06.12.2017

Herausforderung "Global Challenge"

Das Team „High Voltage“, bestehend aus Mitarbeitern aus dem Engineering sowie der Ver- und Entsorgung von InfraServ Knapsack hat die Challenge eines Kunden angenommen und bei der Challenge von Virgin Pulse teilgenommen.

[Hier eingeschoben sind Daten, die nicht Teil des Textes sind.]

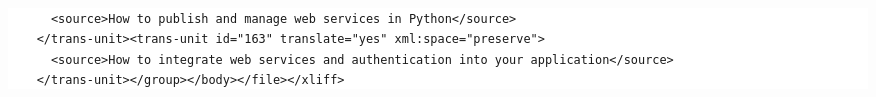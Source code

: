          <source>How to publish and manage web services in Python</source>
        </trans-unit><trans-unit id="163" translate="yes" xml:space="preserve">
          <source>How to integrate web services and authentication into your application</source>
        </trans-unit></group></body></file></xliff>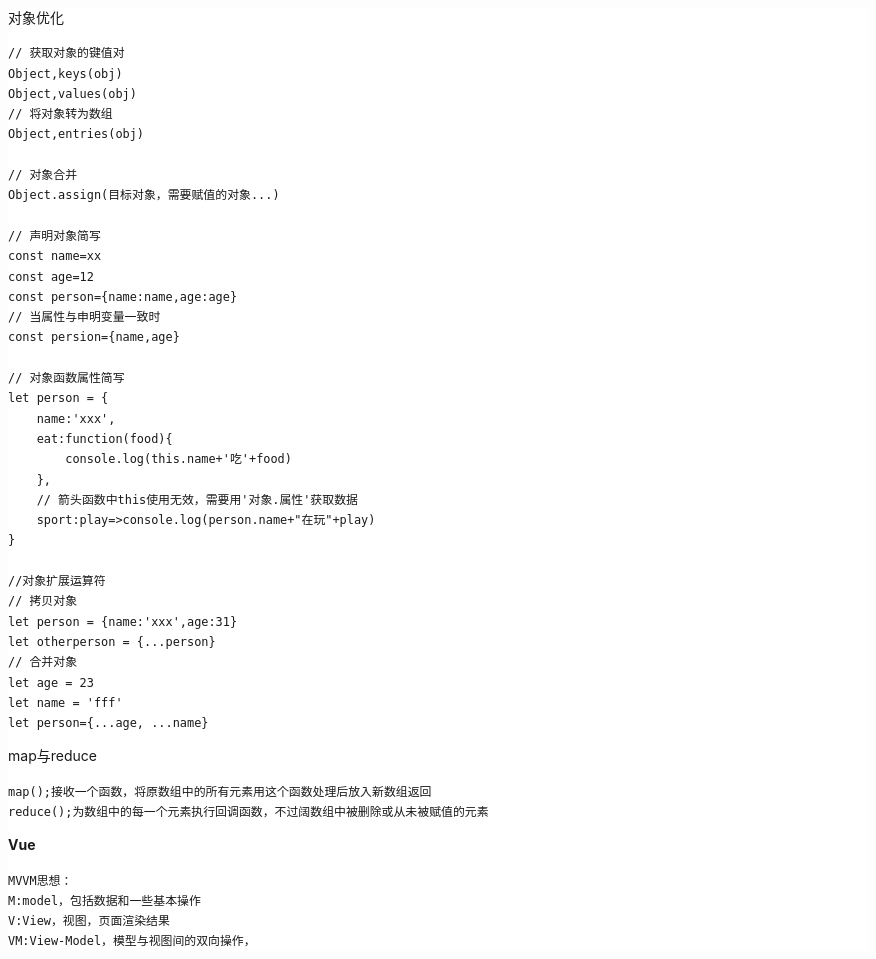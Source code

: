 对象优化

```
// 获取对象的键值对
Object,keys(obj)
Object,values(obj)
// 将对象转为数组
Object,entries(obj)

// 对象合并
Object.assign(目标对象，需要赋值的对象...)

// 声明对象简写
const name=xx
const age=12
const person={name:name,age:age}
// 当属性与申明变量一致时
const persion={name,age}

// 对象函数属性简写
let person = {
	name:'xxx',
	eat:function(food){
		console.log(this.name+'吃'+food)
	},
	// 箭头函数中this使用无效，需要用'对象.属性'获取数据
	sport:play=>console.log(person.name+"在玩"+play)
}

//对象扩展运算符
// 拷贝对象
let person = {name:'xxx',age:31}
let otherperson = {...person}
// 合并对象
let age = 23
let name = 'fff'
let person={...age, ...name}

```

map与reduce

```
map();接收一个函数，将原数组中的所有元素用这个函数处理后放入新数组返回
reduce();为数组中的每一个元素执行回调函数，不过阔数组中被删除或从未被赋值的元素
```



**Vue**

```
MVVM思想：
M:model，包括数据和一些基本操作
V:View，视图，页面渲染结果
VM:View-Model，模型与视图间的双向操作，
```
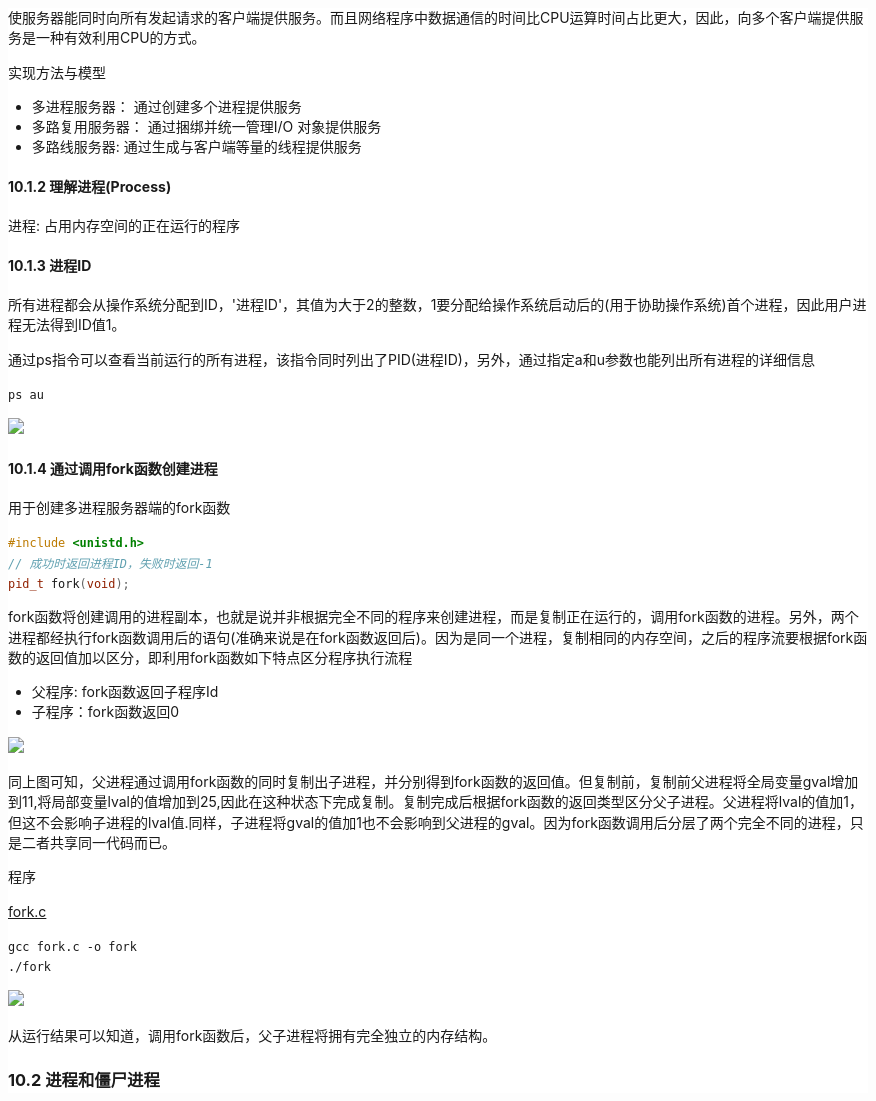 使服务器能同时向所有发起请求的客户端提供服务。而且网络程序中数据通信的时间比CPU运算时间占比更大，因此，向多个客户端提供服务是一种有效利用CPU的方式。

实现方法与模型
- 多进程服务器： 通过创建多个进程提供服务
- 多路复用服务器： 通过捆绑并统一管理I/O 对象提供服务
- 多路线服务器: 通过生成与客户端等量的线程提供服务

#### 10.1.2 理解进程(Process)

进程: 占用内存空间的正在运行的程序

#### 10.1.3 进程ID

所有进程都会从操作系统分配到ID，'进程ID'，其值为大于2的整数，1要分配给操作系统启动后的(用于协助操作系统)首个进程，因此用户进程无法得到ID值1。

通过ps指令可以查看当前运行的所有进程，该指令同时列出了PID(进程ID)，另外，通过指定a和u参数也能列出所有进程的详细信息

```
ps au
```
![](https://s2.ax1x.com/2019/02/06/kYHjeJ.png)

#### 10.1.4 通过调用fork函数创建进程

用于创建多进程服务器端的fork函数

```c++
#include <unistd.h>
// 成功时返回进程ID，失败时返回-1
pid_t fork(void);
```

fork函数将创建调用的进程副本，也就是说并非根据完全不同的程序来创建进程，而是复制正在运行的，调用fork函数的进程。另外，两个进程都经执行fork函数调用后的语句(准确来说是在fork函数返回后)。因为是同一个进程，复制相同的内存空间，之后的程序流要根据fork函数的返回值加以区分，即利用fork函数如下特点区分程序执行流程
- 父程序: fork函数返回子程序Id
- 子程序：fork函数返回0

![](https://camo.githubusercontent.com/4fb5bd2a643a26de90075dc6894e7102c2fb6ce2/68747470733a2f2f692e6c6f6c692e6e65742f323031392f30312f32302f356334336461353431326239302e706e67)

同上图可知，父进程通过调用fork函数的同时复制出子进程，并分别得到fork函数的返回值。但复制前，复制前父进程将全局变量gval增加到11,将局部变量lval的值增加到25,因此在这种状态下完成复制。复制完成后根据fork函数的返回类型区分父子进程。父进程将lval的值加1，但这不会影响子进程的lval值.同样，子进程将gval的值加1也不会影响到父进程的gval。因为fork函数调用后分层了两个完全不同的进程，只是二者共享同一代码而已。

程序

[fork.c](./ch10/fork.c)

```
gcc fork.c -o fork
./fork
```
![](https://s2.ax1x.com/2019/02/08/kNuZdg.png)

从运行结果可以知道，调用fork函数后，父子进程将拥有完全独立的内存结构。

### 10.2 进程和僵尸进程

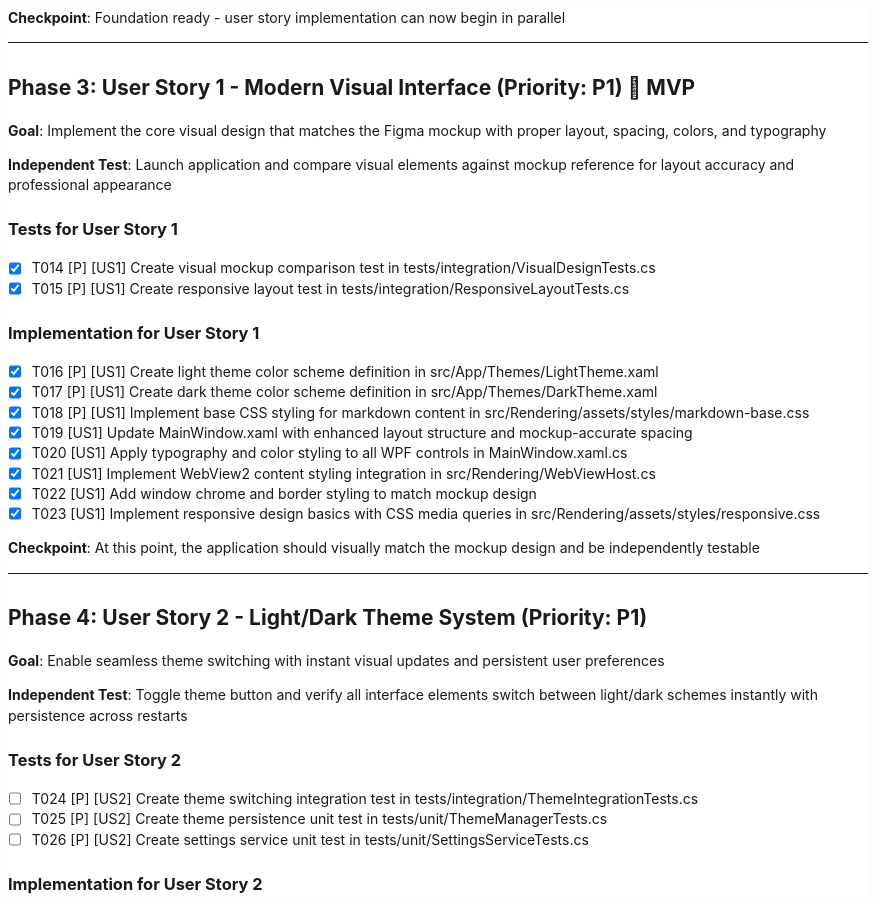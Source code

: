 **Checkpoint**: Foundation ready - user story implementation can now begin in parallel

---

## Phase 3: User Story 1 - Modern Visual Interface (Priority: P1) 🎯 MVP

**Goal**: Implement the core visual design that matches the Figma mockup with proper layout, spacing, colors, and typography

**Independent Test**: Launch application and compare visual elements against mockup reference for layout accuracy and professional appearance

### Tests for User Story 1

- [x] T014 [P] [US1] Create visual mockup comparison test in tests/integration/VisualDesignTests.cs
- [x] T015 [P] [US1] Create responsive layout test in tests/integration/ResponsiveLayoutTests.cs

### Implementation for User Story 1

- [x] T016 [P] [US1] Create light theme color scheme definition in src/App/Themes/LightTheme.xaml
- [x] T017 [P] [US1] Create dark theme color scheme definition in src/App/Themes/DarkTheme.xaml
- [x] T018 [P] [US1] Implement base CSS styling for markdown content in src/Rendering/assets/styles/markdown-base.css
- [x] T019 [US1] Update MainWindow.xaml with enhanced layout structure and mockup-accurate spacing
- [x] T020 [US1] Apply typography and color styling to all WPF controls in MainWindow.xaml.cs
- [x] T021 [US1] Implement WebView2 content styling integration in src/Rendering/WebViewHost.cs
- [x] T022 [US1] Add window chrome and border styling to match mockup design
- [x] T023 [US1] Implement responsive design basics with CSS media queries in src/Rendering/assets/styles/responsive.css

**Checkpoint**: At this point, the application should visually match the mockup design and be independently testable

---

## Phase 4: User Story 2 - Light/Dark Theme System (Priority: P1)

**Goal**: Enable seamless theme switching with instant visual updates and persistent user preferences

**Independent Test**: Toggle theme button and verify all interface elements switch between light/dark schemes instantly with persistence across restarts

### Tests for User Story 2

- [ ] T024 [P] [US2] Create theme switching integration test in tests/integration/ThemeIntegrationTests.cs
- [ ] T025 [P] [US2] Create theme persistence unit test in tests/unit/ThemeManagerTests.cs
- [ ] T026 [P] [US2] Create settings service unit test in tests/unit/SettingsServiceTests.cs

### Implementation for User Story 2
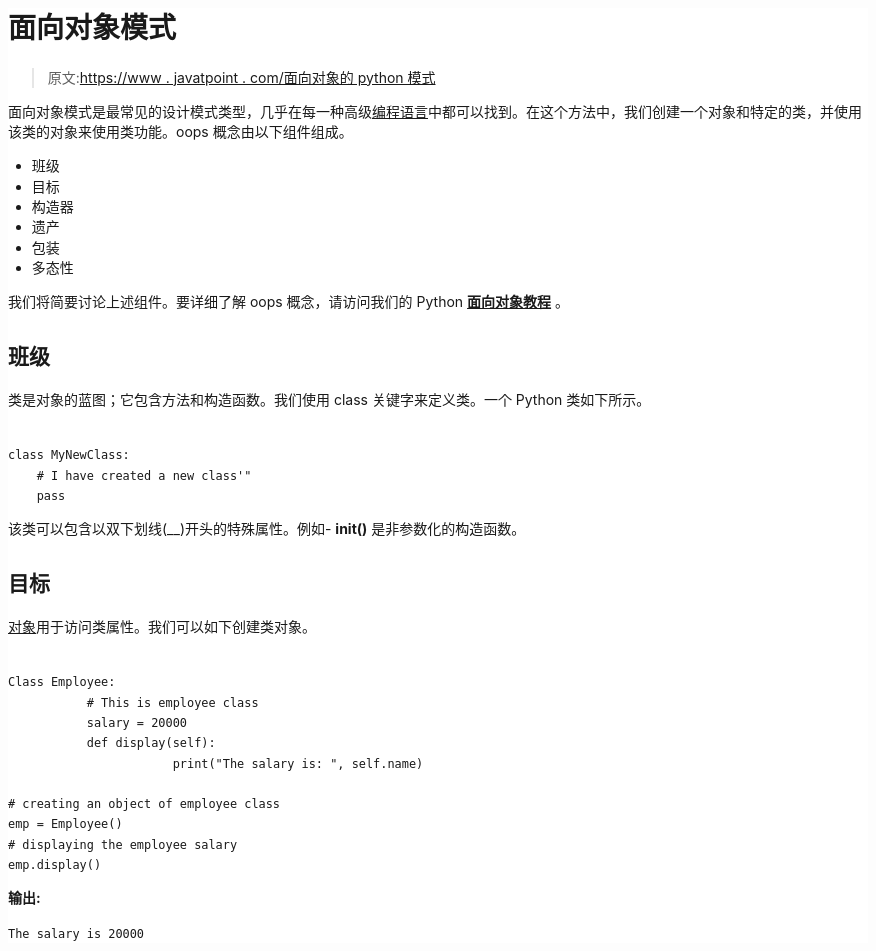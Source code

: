 # 面向对象模式

> 原文:[https://www . javatpoint . com/面向对象的 python 模式](https://www.javatpoint.com/object-oriented-pattern-in-python)

面向对象模式是最常见的设计模式类型，几乎在每一种高级[编程语言](https://www.javatpoint.com/programming-language)中都可以找到。在这个方法中，我们创建一个对象和特定的类，并使用该类的对象来使用类功能。oops 概念由以下组件组成。

*   班级
*   目标
*   构造器
*   遗产
*   包装
*   多态性

我们将简要讨论上述组件。要详细了解 oops 概念，请访问我们的 Python [**面向对象教程**](https://www.javatpoint.com/python-oops-concepts) 。

## 班级

类是对象的蓝图；它包含方法和构造函数。我们使用 class 关键字来定义类。一个 Python 类如下所示。

```

class MyNewClass:
    # I have created a new class'"
    pass

```

该类可以包含以双下划线(__)开头的特殊属性。例如- **__init__()** 是非参数化的构造函数。

## 目标

[对象](https://www.javatpoint.com/python-objects-classes)用于访问类属性。我们可以如下创建类对象。

```

Class Employee:
           # This is employee class
           salary = 20000
           def display(self):
                       print("The salary is: ", self.name)

# creating an object of employee class
emp = Employee()
# displaying the employee salary
emp.display()

```

**输出:**

```
The salary is 20000

```
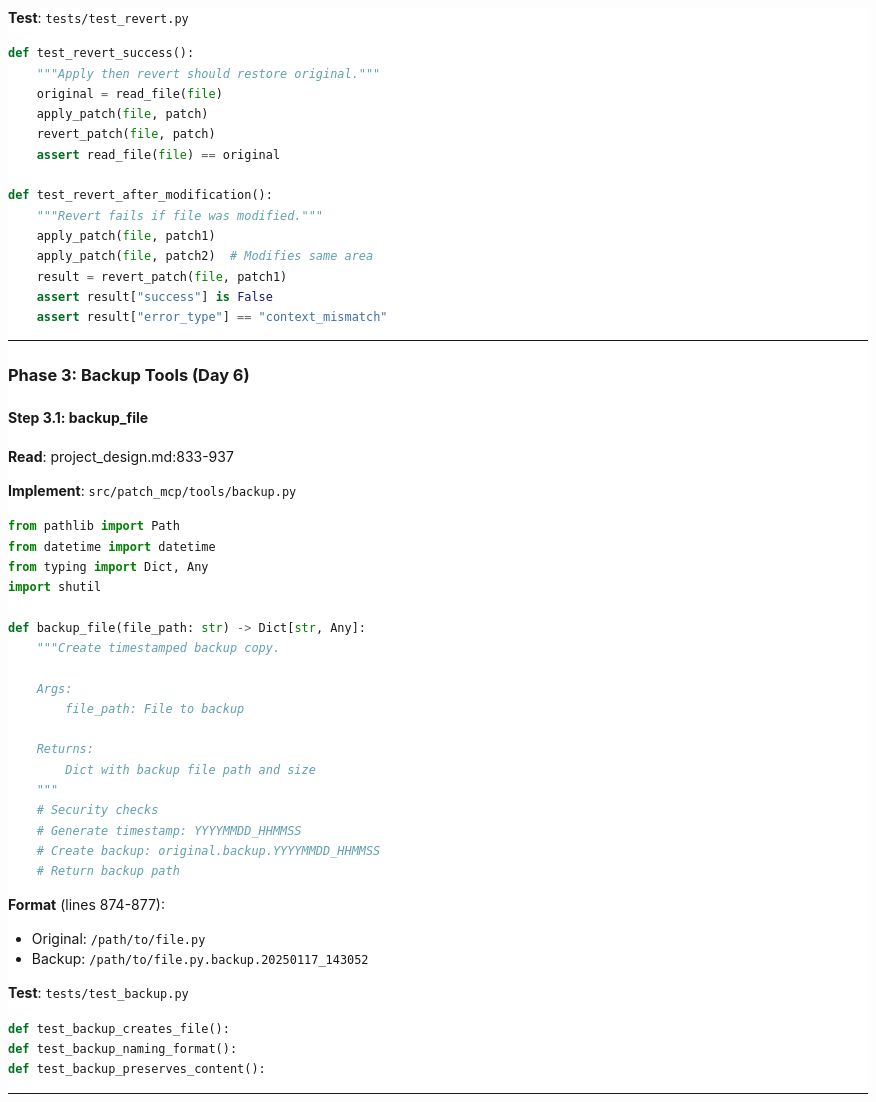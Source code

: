 **Test**: `tests/test_revert.py`
```python
def test_revert_success():
    """Apply then revert should restore original."""
    original = read_file(file)
    apply_patch(file, patch)
    revert_patch(file, patch)
    assert read_file(file) == original

def test_revert_after_modification():
    """Revert fails if file was modified."""
    apply_patch(file, patch1)
    apply_patch(file, patch2)  # Modifies same area
    result = revert_patch(file, patch1)
    assert result["success"] is False
    assert result["error_type"] == "context_mismatch"
```

---

### Phase 3: Backup Tools (Day 6)

#### Step 3.1: backup_file

**Read**: project_design.md:833-937

**Implement**: `src/patch_mcp/tools/backup.py`
```python
from pathlib import Path
from datetime import datetime
from typing import Dict, Any
import shutil

def backup_file(file_path: str) -> Dict[str, Any]:
    """Create timestamped backup copy.

    Args:
        file_path: File to backup

    Returns:
        Dict with backup file path and size
    """
    # Security checks
    # Generate timestamp: YYYYMMDD_HHMMSS
    # Create backup: original.backup.YYYYMMDD_HHMMSS
    # Return backup path
```

**Format** (lines 874-877):
- Original: `/path/to/file.py`
- Backup: `/path/to/file.py.backup.20250117_143052`

**Test**: `tests/test_backup.py`
```python
def test_backup_creates_file():
def test_backup_naming_format():
def test_backup_preserves_content():
```

---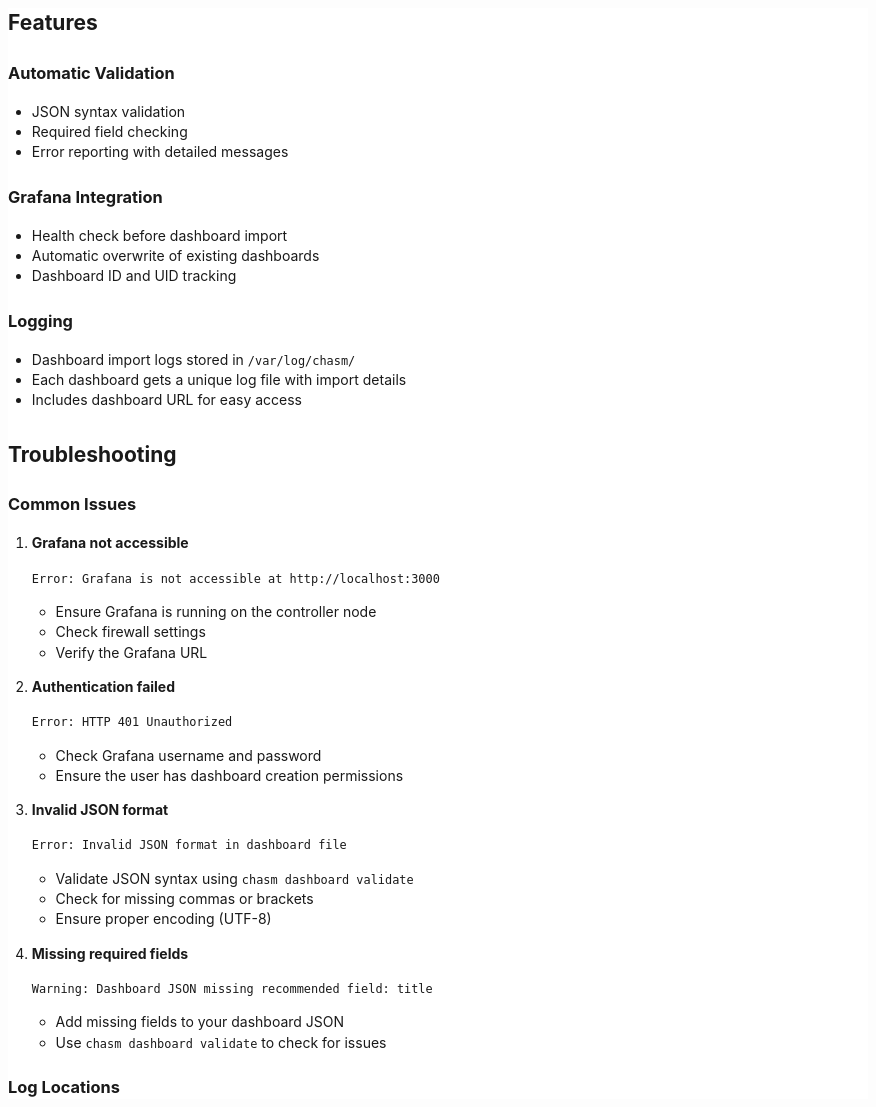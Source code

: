 ## Features

### Automatic Validation
- JSON syntax validation
- Required field checking
- Error reporting with detailed messages

### Grafana Integration
- Health check before dashboard import
- Automatic overwrite of existing dashboards
- Dashboard ID and UID tracking

### Logging
- Dashboard import logs stored in `/var/log/chasm/`
- Each dashboard gets a unique log file with import details
- Includes dashboard URL for easy access

## Troubleshooting

### Common Issues

1. **Grafana not accessible**
   ```
   Error: Grafana is not accessible at http://localhost:3000
   ```
   - Ensure Grafana is running on the controller node
   - Check firewall settings
   - Verify the Grafana URL

2. **Authentication failed**
   ```
   Error: HTTP 401 Unauthorized
   ```
   - Check Grafana username and password
   - Ensure the user has dashboard creation permissions

3. **Invalid JSON format**
   ```
   Error: Invalid JSON format in dashboard file
   ```
   - Validate JSON syntax using `chasm dashboard validate`
   - Check for missing commas or brackets
   - Ensure proper encoding (UTF-8)

4. **Missing required fields**
   ```
   Warning: Dashboard JSON missing recommended field: title
   ```
   - Add missing fields to your dashboard JSON
   - Use `chasm dashboard validate` to check for issues

### Log Locations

Wir gehen zum Einkaufen und lassen das Auto stehen. Wir machen gemeinsame Läufe in der Freizeit um den Otto-Maigler See. Wir nutzen die Treppen (selbstverständlich sicher) anstelle des Aufzuges. Alles (gesunde) Veränderungen nur wegen einer Challenge. Daniel Goetz, Teamleiter Elektrische Energietechnik / Automatisierungstechnik nahm bei InfraServ Knapsack, nahm die Herausforderung des Kunden ABB an und gründete im Rahmen der Challenge das Team „High Voltage“. Ermöglicht wurde die Challenge durch die Internetplattform und App von „Virgin Pulse“. Hierüber wurden die Teilnehmer auf eine 100-tägige virtuelle Weltreise im Team von 7 Personen eingeladen und sollten dabei unter anderem ihre Gewohnheiten hinsichtlich Bewegung, Ernährung, psychischer Balance und Schlaf auf spielerische Art und Weise. ändern Durch das wissenschaftlich fundierte Programm werden die teilnehmenden Mitarbeiter nicht nur gesünder, sondern auch produktiver, motivierter und engagierter und tragen somit zu einer gesunden Unternehmenskultur teil.

BEEINDRUCKENDE ERGEBNISSE
Neben dem Team rund um Daniel Goetz nahmen mehr als 2.200 weltweit tätige Unternehmen wie beispielsweise ABB, Robert Bosch, Merck oder Deutsche Bahn an der Challenge teil. Die Ergebnisse, die Virgin Pulse anhand der Daten teilnehmender Unternehmen auswerten und vorweisen kann, sind beeindruckend: So fühlten sich rund 83 Prozent der Teilnehmer bei der Arbeit engagierter, etwa 69 Prozent erfuhren sogar eine Abnahme ihrer Stressbelastung am Arbeitsplatz oder zu Hause – um nur einige Beispiele zu nennen.

„HEISS“ AUF DEN ERFOLG
Auch das Team „High Voltage“ war „heiß“ auf die Erfolge und von der Challenge angespornt. Das gemischte Team von Kollegen aus Engineering und der VuE erlebte die Herausforderung als Bereicherung in mehrfacher Hinsicht. „Wir zeigen uns gegenseitig unsere Leistungen und motivieren uns zu mehr“ freute sich beispielsweise Stefan Eckloff. Dank der App sowie der Fitnessbänder, Trackinguhren oder -chips wurden die Laufdaten erhoben, die Ergebnisse auf Vertrauensbasis in die App eingetragen. Auch wenn der Kunde schließlich kilometertechnisch die Nase leicht vorne hatte, war eines ganz klar: Am Ende zählte vor allem die Gemeinschaftsleistung der ISK mit dem Kunden ABB – das wurde auch bei einem gemeinsamen Abendessen in Köln gefeiert.